START EXERCISE INPUTS

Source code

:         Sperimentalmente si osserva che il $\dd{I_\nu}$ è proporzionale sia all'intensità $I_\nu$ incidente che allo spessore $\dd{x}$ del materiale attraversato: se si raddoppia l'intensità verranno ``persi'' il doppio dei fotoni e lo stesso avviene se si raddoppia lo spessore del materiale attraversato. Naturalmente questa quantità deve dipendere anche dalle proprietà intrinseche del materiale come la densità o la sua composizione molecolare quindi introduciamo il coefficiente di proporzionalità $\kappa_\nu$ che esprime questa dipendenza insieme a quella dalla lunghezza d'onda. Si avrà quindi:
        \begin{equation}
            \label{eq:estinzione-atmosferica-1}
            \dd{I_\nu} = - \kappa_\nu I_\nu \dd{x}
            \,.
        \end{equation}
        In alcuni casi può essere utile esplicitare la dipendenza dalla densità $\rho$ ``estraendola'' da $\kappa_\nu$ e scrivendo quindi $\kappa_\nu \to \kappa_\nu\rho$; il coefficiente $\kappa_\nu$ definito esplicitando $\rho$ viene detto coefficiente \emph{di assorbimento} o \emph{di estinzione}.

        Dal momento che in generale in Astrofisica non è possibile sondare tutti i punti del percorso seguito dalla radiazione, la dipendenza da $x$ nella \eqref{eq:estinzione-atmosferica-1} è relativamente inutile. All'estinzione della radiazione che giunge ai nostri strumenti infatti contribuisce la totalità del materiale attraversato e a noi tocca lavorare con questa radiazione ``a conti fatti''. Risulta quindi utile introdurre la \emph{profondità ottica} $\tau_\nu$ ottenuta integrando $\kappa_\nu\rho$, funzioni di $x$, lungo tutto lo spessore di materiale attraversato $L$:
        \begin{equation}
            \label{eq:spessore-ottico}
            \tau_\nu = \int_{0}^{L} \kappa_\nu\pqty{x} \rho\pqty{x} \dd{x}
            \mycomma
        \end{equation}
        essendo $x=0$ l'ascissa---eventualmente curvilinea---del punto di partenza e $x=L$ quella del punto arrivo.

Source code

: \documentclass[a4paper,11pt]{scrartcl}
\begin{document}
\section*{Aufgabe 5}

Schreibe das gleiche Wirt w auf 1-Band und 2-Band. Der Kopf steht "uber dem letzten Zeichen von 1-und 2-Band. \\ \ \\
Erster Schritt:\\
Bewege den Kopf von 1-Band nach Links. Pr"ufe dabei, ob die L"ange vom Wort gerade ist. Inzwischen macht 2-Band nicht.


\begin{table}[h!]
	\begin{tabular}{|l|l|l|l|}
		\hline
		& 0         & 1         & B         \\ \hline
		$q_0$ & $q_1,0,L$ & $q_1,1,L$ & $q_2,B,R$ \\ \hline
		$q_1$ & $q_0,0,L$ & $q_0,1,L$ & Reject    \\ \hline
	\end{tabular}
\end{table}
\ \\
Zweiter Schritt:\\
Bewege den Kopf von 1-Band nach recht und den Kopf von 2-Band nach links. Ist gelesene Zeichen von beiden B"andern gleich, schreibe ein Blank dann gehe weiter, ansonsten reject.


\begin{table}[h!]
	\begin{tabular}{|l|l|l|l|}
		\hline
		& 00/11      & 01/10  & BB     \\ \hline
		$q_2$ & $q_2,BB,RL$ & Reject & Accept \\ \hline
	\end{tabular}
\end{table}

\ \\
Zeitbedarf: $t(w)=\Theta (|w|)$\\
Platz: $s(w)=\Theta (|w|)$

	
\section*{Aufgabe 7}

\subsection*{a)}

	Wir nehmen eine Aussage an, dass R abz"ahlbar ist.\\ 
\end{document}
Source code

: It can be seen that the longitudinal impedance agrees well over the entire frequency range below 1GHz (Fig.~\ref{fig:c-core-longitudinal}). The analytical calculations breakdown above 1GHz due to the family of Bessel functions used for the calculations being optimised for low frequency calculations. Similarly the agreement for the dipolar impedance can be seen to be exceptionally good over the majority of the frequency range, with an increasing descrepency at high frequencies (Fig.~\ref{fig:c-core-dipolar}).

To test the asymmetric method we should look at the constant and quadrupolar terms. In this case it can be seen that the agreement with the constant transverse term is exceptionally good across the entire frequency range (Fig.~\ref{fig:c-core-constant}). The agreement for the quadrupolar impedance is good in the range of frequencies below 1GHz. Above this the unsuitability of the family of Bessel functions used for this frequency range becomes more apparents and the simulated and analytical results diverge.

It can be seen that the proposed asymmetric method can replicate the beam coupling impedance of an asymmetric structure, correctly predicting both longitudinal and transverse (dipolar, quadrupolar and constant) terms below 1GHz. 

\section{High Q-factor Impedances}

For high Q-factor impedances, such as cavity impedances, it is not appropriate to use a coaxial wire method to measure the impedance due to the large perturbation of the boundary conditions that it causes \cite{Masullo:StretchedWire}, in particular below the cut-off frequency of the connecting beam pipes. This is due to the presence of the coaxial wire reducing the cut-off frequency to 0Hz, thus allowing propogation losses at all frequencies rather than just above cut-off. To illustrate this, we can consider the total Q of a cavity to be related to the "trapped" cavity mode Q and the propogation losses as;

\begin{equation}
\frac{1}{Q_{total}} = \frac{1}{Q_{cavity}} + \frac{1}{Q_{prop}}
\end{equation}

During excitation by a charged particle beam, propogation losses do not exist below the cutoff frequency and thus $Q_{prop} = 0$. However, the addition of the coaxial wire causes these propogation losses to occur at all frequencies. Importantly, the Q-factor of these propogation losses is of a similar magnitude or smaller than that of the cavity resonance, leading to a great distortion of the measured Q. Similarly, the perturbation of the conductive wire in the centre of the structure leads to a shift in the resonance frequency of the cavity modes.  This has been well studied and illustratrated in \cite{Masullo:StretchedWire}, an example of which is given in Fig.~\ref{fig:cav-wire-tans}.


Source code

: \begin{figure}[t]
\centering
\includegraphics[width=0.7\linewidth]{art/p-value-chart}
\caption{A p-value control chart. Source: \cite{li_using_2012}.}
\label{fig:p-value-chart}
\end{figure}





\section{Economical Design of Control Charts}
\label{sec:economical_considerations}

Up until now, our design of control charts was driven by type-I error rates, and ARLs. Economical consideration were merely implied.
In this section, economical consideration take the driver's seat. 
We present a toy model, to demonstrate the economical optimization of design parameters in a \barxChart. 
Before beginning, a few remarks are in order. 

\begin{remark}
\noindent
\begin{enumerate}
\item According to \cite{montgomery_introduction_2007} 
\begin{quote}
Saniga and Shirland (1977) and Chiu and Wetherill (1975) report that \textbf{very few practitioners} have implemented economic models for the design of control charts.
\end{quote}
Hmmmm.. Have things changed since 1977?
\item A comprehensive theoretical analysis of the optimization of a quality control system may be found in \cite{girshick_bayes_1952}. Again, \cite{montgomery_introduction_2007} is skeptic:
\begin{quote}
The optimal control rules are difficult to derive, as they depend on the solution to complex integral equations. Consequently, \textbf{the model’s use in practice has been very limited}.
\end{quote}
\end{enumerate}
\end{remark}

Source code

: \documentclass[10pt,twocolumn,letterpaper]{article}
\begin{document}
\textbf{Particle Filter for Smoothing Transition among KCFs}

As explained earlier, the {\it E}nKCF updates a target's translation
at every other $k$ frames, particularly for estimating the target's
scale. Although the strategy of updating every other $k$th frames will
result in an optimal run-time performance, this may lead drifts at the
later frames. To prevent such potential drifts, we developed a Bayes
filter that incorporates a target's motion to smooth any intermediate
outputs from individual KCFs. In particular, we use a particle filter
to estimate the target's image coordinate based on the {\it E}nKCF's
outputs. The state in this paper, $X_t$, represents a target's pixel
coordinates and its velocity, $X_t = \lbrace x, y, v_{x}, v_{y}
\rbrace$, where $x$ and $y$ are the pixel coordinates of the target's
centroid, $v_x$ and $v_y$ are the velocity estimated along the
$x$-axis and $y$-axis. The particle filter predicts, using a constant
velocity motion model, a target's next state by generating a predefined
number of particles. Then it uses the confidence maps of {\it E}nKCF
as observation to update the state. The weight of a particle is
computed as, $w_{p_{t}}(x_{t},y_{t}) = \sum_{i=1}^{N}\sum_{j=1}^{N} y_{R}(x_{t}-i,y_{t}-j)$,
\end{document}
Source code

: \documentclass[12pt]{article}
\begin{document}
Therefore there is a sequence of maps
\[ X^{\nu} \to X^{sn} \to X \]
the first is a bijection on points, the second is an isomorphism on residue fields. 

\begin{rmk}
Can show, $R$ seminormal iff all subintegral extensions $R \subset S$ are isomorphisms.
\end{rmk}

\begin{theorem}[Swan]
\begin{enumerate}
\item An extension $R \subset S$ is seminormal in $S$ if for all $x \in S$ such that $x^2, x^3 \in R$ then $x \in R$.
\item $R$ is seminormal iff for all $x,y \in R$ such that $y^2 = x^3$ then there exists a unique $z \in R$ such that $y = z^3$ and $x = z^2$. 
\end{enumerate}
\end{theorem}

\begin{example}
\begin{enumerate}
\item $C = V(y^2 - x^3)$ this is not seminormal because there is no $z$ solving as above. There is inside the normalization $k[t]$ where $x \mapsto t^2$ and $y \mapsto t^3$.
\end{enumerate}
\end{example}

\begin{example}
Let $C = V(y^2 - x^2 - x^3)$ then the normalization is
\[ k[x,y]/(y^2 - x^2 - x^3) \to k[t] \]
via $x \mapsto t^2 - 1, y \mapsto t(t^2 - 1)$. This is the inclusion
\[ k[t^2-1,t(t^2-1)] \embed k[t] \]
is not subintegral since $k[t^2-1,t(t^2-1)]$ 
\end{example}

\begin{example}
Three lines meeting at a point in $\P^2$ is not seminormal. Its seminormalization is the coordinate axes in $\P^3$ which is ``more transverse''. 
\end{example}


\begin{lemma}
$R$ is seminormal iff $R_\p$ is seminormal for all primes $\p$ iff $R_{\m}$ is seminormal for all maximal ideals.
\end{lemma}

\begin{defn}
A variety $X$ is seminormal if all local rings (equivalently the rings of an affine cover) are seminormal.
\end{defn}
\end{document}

END EXERCISE INPUTS

WHAT YOU WILL DO:
Where a line of the data holds "subintegral", show that line.

OUTPUT OF THE EXERCISE:
Can show, $R$ seminormal iff all subintegral extensions $R \subset S$ are isomorphisms.
is not subintegral since $k[t^2-1,t(t^2-1)]$ 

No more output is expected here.